◆ **Assigned task**
Some lines below may hold the string "githubusercontent". Count them and give only the total.

[Stored data]
BEGIN

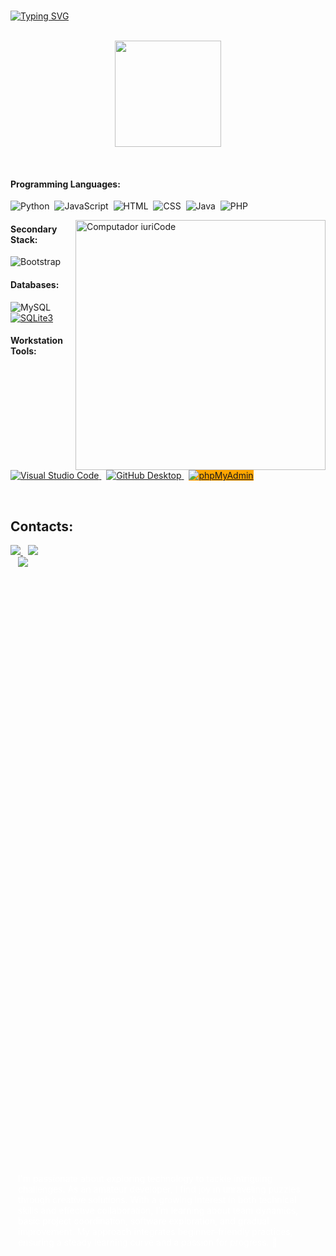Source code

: <br>

[![Typing SVG](https://readme-typing-svg.herokuapp.com?font=Fira+Code&weight=300&size=50&duration=4000&pause=1000&color=skyblue&center=true&vCenter=true&random=false&width=1000&lines=Hello%2C+my+name+is+Eduardo;I'm+18+years+old;I'm+a+Software+Developer;;Welcome%3A)](https://git.io/typing-svg)
<br><br>


<div style="position: absolute; top: 50%; left: 50%; transform: translate(-50%, -50%); color: white;">
  <p>I'm passionate about exploring technology to tackle intriguing challenges. As an amateur developer, I find joy in unraveling puzzles through creative solutions. With a growing interest in both technical skills and effective collaboration, I'm learning about team dynamics, basic project coordination, software exploration, and gradual improvement. My approach integrates beginner-friendly practices, ensuring a steady learning curve and a passion for progress. 🚀</p>
  </div>
<div align="center">
  
<img height="170em" src="https://github-readme-stats.vercel.app/api/top-langs/?username=EDUARDONEVES120206&layout=compact&langs_count=7&theme=dracula">


  
</div>


 &nbsp;
 &nbsp;
 
#### Programming Languages:

![Python](https://img.shields.io/badge/Python-14354C?style=for-the-badge&logo=python&logoColor=white)&nbsp;
![JavaScript](https://img.shields.io/badge/JavaScript-F7DF1E?style=for-the-badge&logo=javascript&logoColor=black)&nbsp;
![HTML](https://img.shields.io/badge/HTML5-E34F26?style=for-the-badge&logo=html5&logoColor=white)&nbsp;
![CSS](https://img.shields.io/badge/CSS3-1572B6?style=for-the-badge&logo=css3&logoColor=white)&nbsp;
![Java](https://img.shields.io/badge/java-%23ED8B00.svg?style=for-the-badge&logo=openjdk&logoColor=white)&nbsp;
![PHP](https://img.shields.io/badge/php-%23777BB4.svg?style=for-the-badge&logo=php&logoColor=white)&nbsp;    

 <img src="https://raw.githubusercontent.com/MicaelliMedeiros/micaellimedeiros/master/image/computer-illustration.png" min-width="400px" max-width="400px" width="400px" align="right" alt="Computador iuriCode">


#### Secondary Stack:

![Bootstrap](https://img.shields.io/badge/bootstrap-%238511FA.svg?style=for-the-badge&logo=bootstrap&logoColor=white)&nbsp;  

#### Databases:

![MySQL](https://img.shields.io/badge/mysql-4479A1.svg?style=for-the-badge&logo=mysql&logoColor=white)&nbsp;
[![SQLite3](https://img.shields.io/badge/SQLite3-%23003B57.svg?style=for-the-badge&logo=sqlite&logoColor=white)](https://www.sqlite.org/index.html)&nbsp;



#### Workstation Tools:

<a href="https://code.visualstudio.com/">
  <img src="https://img.shields.io/badge/Visual%20Studio%20Code-007ACC.svg?style=for-the-badge&logo=visual-studio-code&logoColor=white" alt="Visual Studio Code">
</a>
&nbsp;
<a href="https://desktop.github.com/">
  <img src="https://img.shields.io/badge/GitHub%20Desktop-181717.svg?style=for-the-badge&logo=github&logoColor=white" alt="GitHub Desktop">
</a>
&nbsp;
<a href="https://www.phpmyadmin.net/">
  <img src="https://img.shields.io/badge/phpMyAdmin-%2343853D.svg?style=for-the-badge&logo=phpmyadmin&logoColor=white" alt="phpMyAdmin" style="background-color: orange;">
</a>


&nbsp;
&nbsp;

## Contacts:

<div>
  <a href="https://wa.me/5511998652718">
    <img src="https://img.shields.io/badge/WhatsApp-%25C4%2591B9F9.svg?&style=for-the-badge&logo=whatsapp&logoColor=white">
  </a>
  &nbsp;
  <a href="https://www.linkedin.com/in/eduardo-neves-5227952b4/">
    <img src="https://img.shields.io/badge/linkedin-%230077B5.svg?style=for-the-badge&logo=linkedin&logoColor=white">
  </a>
</div>

</div>&nbsp;&nbsp;
 

  
  
<img src="https://camo.githubusercontent.com/ce26eeddc72e80f3706363df1eedfdeb81905fe41fd9933e4299464ab13faebb/68747470733a2f2f63617073756c652d72656e6465722e76657263656c2e6170702f6170693f747970653d776176696e6726636f6c6f723d384630443837266865696768743d3132302673656374696f6e3d666f6f746572"/>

END

◆ **Answer for the task**
2